Sebelum bapak sakit, bapak sempat belajar menari Topeng.
Tarian Topeng sering kita lihat ketika ada upacara di Pura. Tarian Topeng tidak
hanya sekadar bisa menari, tetapi juga harus bisa bertutur. Tarian Topeng
adalah tarian yang mengisahkan perjalanan seorang raja disebuah kerajaan yang
penuh dengan nasehat-nasehat kehidupan. Bapak adalah sebuah aktor, ketika dia
keluar kamar, dia tidak sekedar berjalan menyingkap korden didepan pintu kamar,
gayanya menyingkap korden bergaris merah itu seperti Topeng Tua yang berjalan
tertatih-tatih. Dia selalu berhasil membuat kami tertawa.
Bapak suka puisi. Bapak suka puisi Chairil Anwar yang
membara meledak, dahsyat. Sepertinya saya juga melihat bapak dalam puisi
Chairil Anwar, dia begitu muda, ingin merdeka, bebas dan bersemangat. Sama
seperti idolanya, bapakpun mati muda. Bapak bangga ketika tahu saya mewakili
sekolah untuk lomba baca puisi. Bapak juga bangga ketika saya dan Iien, diminta
para pemuda untuk membaca puisi kalau ada kegiatan di Banjar. Meski santai,
bapak galak dalam beberapa hal terutama masalah belajar. Suatu ketika saya
pindah sekolah, adaptasi sekolah memang mudah untuk anak-anak. Ada beberapa hal
yang harus saya sesuaikan dengan sekolah baru. Salah satunya adalah menulis
aksara Bali. Perbedaan gaya menulis ini membuat tulisan saya tidak dikirim ke
sebuah lomba. Sesampai dirumah, saya lapor bahwa saya tidak dikirim lomba dan
langsung menuju radio mencar gelombang kesayangan saya, Satria Kamandanu. Ah..
betapa saya cinta dengan drama radio ini, mengantarkan imajinasi saya pada
sejarah dan kehidupan orang ‘besar’. Bapak langsung mendekat dan mematikan
radio.
“Sudah tahu tulisan tidak dikirim, bukannya belajar
memperbaiki tulisan. Sekarang belajar!”. Perintah Bapak.
Bapak aktif di pramuka. Kata ibu, dulu sebelum bapak dimutasi
ke Singaraja, bapak mengajar di SMP Negeri 1 Sukawati. Disekolah ini bersama
Bapak Badrawan, guru bahasa inggris, bapak menjadi Pembina pramuka. Kegiatan
pramuka di tahun ini sangat menggairahkan. Bapak menrancang beragam kegiatan.

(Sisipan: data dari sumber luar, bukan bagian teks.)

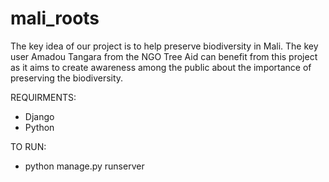 # mali_roots
The key idea of our project is to help preserve biodiversity in Mali. The key user Amadou Tangara from the NGO Tree Aid can benefit from this project as it aims to create awareness among the public about the importance of preserving the biodiversity.



REQUIRMENTS:
- Django 
- Python 


TO RUN: 
- python manage.py runserver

Meme Made Swasti, adiknya ibu adalah murid bapak di SMP. Dia murid pertama yang
diajak jalan mencari tanda jejak sampai kemah di Kintamani. Saya masih punya
fotonya. Untuk kegiatan pramuka, bapak tidak tanggung-tanggung sampai rela
berkorban uang padahal keadaan kami begitu miskin. Ibu mengingat pernah suatu
hari siswa bapak ke rumah, mereka disuruh mengambil beras dirumah untuk dimasak
dalam kegiatan pramuka padahal itu adalah satu kilo beras terakhir yang kami
punya.
Bapak adalah seorang Guru, guru sekolah menengah pertama.
Setelah lulus dari IKIP di singaraja, bapak mengajar di SMP N 1 Sukawati.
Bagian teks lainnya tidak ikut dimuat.